● Exercise prompt
The job is to find each line of the records below that includes the word "torque" and copy it.

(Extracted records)

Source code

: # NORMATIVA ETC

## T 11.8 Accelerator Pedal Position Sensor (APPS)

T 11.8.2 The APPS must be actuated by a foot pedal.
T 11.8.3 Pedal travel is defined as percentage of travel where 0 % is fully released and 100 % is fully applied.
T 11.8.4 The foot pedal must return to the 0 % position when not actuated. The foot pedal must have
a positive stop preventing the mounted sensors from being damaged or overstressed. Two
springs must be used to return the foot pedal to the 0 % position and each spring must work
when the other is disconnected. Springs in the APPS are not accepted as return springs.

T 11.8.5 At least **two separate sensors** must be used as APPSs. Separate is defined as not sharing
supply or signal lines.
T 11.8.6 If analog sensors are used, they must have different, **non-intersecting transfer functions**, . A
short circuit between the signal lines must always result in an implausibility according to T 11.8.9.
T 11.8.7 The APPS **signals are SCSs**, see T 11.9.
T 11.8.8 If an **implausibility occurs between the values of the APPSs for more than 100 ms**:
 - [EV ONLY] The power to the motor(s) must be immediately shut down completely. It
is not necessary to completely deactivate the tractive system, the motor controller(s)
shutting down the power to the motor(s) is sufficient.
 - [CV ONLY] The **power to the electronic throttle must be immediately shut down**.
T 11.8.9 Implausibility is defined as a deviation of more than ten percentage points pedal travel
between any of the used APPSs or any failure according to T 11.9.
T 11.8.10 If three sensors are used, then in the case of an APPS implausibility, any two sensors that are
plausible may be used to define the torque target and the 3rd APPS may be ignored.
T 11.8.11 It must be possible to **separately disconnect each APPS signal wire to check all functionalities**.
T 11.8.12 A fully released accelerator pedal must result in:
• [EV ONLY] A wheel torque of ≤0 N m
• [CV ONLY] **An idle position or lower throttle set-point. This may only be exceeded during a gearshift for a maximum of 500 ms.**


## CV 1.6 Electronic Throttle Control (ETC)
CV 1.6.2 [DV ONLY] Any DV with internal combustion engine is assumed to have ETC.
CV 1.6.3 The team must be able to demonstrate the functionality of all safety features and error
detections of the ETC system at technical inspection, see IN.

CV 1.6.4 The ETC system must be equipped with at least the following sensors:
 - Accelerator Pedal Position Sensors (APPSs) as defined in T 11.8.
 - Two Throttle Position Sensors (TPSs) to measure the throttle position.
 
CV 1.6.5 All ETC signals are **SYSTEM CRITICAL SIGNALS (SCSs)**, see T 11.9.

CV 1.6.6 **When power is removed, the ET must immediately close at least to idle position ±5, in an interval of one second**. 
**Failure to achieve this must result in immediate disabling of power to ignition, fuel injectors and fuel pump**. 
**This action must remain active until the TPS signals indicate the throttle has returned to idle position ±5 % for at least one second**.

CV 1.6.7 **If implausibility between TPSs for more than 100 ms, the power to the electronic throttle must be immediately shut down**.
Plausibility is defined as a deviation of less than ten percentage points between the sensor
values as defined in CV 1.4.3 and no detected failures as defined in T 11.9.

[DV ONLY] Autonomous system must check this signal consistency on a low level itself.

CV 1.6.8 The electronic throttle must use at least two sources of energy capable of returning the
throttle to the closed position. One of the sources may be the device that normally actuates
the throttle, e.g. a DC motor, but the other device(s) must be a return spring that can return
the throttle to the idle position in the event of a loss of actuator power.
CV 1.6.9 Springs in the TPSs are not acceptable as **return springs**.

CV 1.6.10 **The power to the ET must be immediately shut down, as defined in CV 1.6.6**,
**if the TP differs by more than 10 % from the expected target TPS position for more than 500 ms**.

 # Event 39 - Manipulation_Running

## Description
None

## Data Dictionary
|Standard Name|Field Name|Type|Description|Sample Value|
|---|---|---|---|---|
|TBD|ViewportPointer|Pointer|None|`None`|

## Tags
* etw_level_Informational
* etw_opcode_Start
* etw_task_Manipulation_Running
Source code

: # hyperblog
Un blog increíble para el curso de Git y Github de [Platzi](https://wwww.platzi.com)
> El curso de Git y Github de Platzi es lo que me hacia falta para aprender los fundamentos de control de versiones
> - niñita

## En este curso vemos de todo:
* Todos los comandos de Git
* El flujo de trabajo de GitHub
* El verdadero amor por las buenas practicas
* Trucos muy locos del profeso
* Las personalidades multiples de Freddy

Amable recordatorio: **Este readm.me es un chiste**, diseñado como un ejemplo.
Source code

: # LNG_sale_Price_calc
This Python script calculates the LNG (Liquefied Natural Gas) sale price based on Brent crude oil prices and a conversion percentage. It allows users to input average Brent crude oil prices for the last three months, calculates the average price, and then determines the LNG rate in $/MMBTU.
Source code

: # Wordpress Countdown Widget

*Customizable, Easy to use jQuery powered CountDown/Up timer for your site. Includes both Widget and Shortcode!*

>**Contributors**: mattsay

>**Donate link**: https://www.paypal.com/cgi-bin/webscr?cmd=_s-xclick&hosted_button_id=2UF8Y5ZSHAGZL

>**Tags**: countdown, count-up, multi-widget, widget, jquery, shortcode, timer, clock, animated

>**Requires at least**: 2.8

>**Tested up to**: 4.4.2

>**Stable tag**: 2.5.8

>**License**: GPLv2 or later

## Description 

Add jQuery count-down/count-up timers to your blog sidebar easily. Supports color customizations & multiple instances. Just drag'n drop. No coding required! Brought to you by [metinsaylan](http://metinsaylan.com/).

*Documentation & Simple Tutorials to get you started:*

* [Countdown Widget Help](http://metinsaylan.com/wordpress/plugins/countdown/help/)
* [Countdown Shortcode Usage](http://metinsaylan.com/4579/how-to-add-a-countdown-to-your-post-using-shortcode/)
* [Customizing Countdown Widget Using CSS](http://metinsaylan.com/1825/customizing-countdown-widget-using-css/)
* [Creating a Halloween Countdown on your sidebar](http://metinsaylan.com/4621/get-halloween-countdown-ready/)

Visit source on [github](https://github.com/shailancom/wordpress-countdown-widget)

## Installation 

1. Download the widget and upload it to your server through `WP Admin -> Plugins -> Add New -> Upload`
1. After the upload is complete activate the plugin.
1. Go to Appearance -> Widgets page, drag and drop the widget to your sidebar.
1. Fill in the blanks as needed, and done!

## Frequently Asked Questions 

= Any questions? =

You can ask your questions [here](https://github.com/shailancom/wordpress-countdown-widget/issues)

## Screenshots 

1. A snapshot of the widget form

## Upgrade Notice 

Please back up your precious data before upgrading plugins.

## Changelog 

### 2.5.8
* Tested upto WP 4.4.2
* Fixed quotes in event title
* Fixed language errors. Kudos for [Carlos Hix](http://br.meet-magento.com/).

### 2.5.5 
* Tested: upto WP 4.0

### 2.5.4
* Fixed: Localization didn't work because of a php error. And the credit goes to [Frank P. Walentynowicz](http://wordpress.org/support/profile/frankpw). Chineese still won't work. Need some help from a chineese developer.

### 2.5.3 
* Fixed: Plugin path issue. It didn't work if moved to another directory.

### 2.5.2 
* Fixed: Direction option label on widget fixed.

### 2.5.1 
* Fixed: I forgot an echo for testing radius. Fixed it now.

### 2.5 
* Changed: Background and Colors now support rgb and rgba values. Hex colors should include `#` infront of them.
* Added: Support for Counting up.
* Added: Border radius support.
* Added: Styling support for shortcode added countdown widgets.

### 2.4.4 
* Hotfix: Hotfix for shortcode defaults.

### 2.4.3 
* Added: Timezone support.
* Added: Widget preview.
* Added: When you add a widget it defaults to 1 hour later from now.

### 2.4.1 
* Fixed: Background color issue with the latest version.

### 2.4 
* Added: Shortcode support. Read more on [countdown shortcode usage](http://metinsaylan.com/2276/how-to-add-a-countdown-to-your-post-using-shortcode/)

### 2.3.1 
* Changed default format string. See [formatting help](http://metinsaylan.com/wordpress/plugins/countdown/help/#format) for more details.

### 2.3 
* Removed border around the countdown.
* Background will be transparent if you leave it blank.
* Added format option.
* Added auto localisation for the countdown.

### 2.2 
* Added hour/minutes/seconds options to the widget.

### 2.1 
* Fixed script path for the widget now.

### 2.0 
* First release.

● Your solution
plausible may be used to define the torque target and the 3rd APPS may be ignored.
• [EV ONLY] A wheel torque of ≤0 N m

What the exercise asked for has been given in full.